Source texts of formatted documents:
********

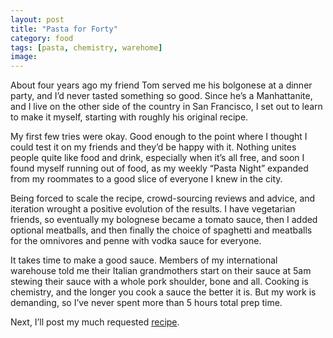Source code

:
 ```yaml
---
layout: post
title: "Pasta for Forty"
category: food
tags: [pasta, chemistry, warehome] 
image: 
---
```


About four years ago my friend Tom served me his bolgonese at a dinner party, and I&#8217;d never tasted something so good. Since he&#8217;s a Manhattanite, and I live on the other side of the country in San Francisco, I set out to learn to make it myself, starting with roughly his original recipe.

My first few tries were okay. Good enough to the point where I thought I could test it on my friends and they&#8217;d be happy with it. Nothing unites people quite like food and drink, especially when it&#8217;s all free, and soon I found myself running out of food, as my weekly &#8220;Pasta Night&#8221; expanded from my roommates to a good slice of everyone I knew in the city.

Being forced to scale the recipe, crowd-sourcing reviews and advice, and iteration wrought a positive evolution of the results. I have vegetarian friends, so eventually my bolognese became a tomato sauce, then I added optional meatballs, and then finally the choice of spaghetti and meatballs for the omnivores and penne with vodka sauce for everyone.

It takes time to make a good sauce. Members of my international warehouse told me their Italian grandmothers start on their sauce at 5am stewing their sauce with a whole pork shoulder, bone and all. Cooking is chemistry, and the longer you cook a sauce the better it is. But my work is demanding, so I&#8217;ve never spent more than 5 hours total prep time.

Next, I&#8217;ll post my much requested [recipe][1].

[1]: /food/2012/pasta-for-forty-the-recipe/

********

Your assignment
Make a list of all lines in the data that contain "food".

The answer
category: food
My first few tries were okay. Good enough to the point where I thought I could test it on my friends and they&#8217;d be happy with it. Nothing unites people quite like food and drink, especially when it&#8217;s all free, and soon I found myself running out of food, as my weekly &#8220;Pasta Night&#8221; expanded from my roommates to a good slice of everyone I knew in the city.
[1]: /food/2012/pasta-for-forty-the-recipe/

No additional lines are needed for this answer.